The stock was 4.5 cents, or 4.8 per cent, higher at 98 cents when the trading halt began at 1211 AEDT on Monday.
The shares hit an intra-day high of $1.015.
The Australian Financial Review's website reported that Mr Naude has offered $1.10 per share for the embattled company.
Mr Naude was Billabong's president in the Americas and a member of the company's board until he entered takeover talks in November.
In a statement, Billabong requested a trading halt for its share pending the release of an announcement about a possible change of control at the company.
The trading halt will remain in place for two days, or until Billabong requests it be lifted.
An offer $1.10 per share from Mr Naude would value the company at $527 million.
Billabong has already had three takeover offers during 2012.

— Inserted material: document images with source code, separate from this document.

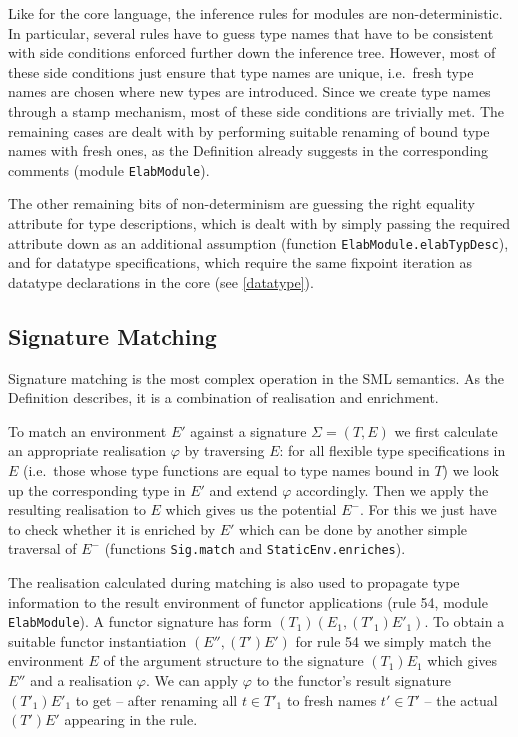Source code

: \documentclass[twoside,titlepage]{article}
\begin{document}
Like for the core language, the inference rules for modules are non-deterministic. In particular, several rules have to guess type names that have to be consistent with side conditions enforced further down the inference tree. However, most of these side conditions just ensure that type names are unique, i.e.\ fresh type names are chosen where new types are introduced. Since we create type names through a stamp mechanism, most of these side conditions are trivially met. The remaining cases are dealt with by performing suitable renaming of bound type names with fresh ones, as the Definition already suggests in the corresponding comments (module {\tt ElabModule}).

The other remaining bits of non-determinism are guessing the right equality attribute for type descriptions, which is dealt with by simply passing the required attribute down as an additional assumption (function {\tt ElabModule.elabTypDesc}), and for datatype specifications, which require the same fixpoint iteration as datatype declarations in the core (see \ref{datatype}).


\subsection{Signature Matching}
\label{matching}

Signature matching is the most complex operation in the SML semantics. As the Definition describes, it is a combination of realisation and enrichment.

To match an environment $E'$ against a signature $\Sigma = (T,E)$ we first calculate an appropriate realisation $\varphi$ by traversing $E$: for all flexible type specifications in $E$ (i.e.\ those whose type functions are equal to type names bound in $T$) we look up the corresponding type in $E'$ and extend $\varphi$ accordingly. Then we apply the resulting realisation to $E$ which gives us the potential $E^-$. For this we just have to check whether it is enriched by $E'$ which can be done by another simple traversal of $E^-$ (functions {\tt Sig.match} and {\tt StaticEnv.enriches}).

The realisation calculated during matching is also used to propagate type information to the result environment of functor applications (rule 54, module {\tt ElabModule}). A functor signature has form $(T_1)(E_1,(T'_1)E'_1)$. To obtain a suitable functor instantiation $(E'',(T')E')$ for rule 54 we simply match the environment $E$ of the argument structure to the signature $(T_1)E_1$ which gives $E''$ and a realisation $\varphi$. We can apply $\varphi$ to the functor's result signature $(T'_1)E'_1$ to get -- after renaming all $t \in T'_1$ to fresh names $t' \in T'$ -- the actual $(T')E'$ appearing in the rule.
\end{document}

Private equity firm TPG made its first unsuccessful $850 million bid for Billabong in February and returned with a lower offer of $694.5 million, or $1.45 a share, in July.
Billabong said that the second TPG offer undervalued the company, and three months later the private equity firm withdrew the bid during the due diligence phase.
A second private equity firm, believed to be Bain Capital, in September matched the $694.5 million offer but withdrew only weeks later during the due diligence process.
The surfwear retailer posted a $275.6 million loss for the year to June 30, a big turnaround from the $119.1 million net profit Billabong made in 2010/11.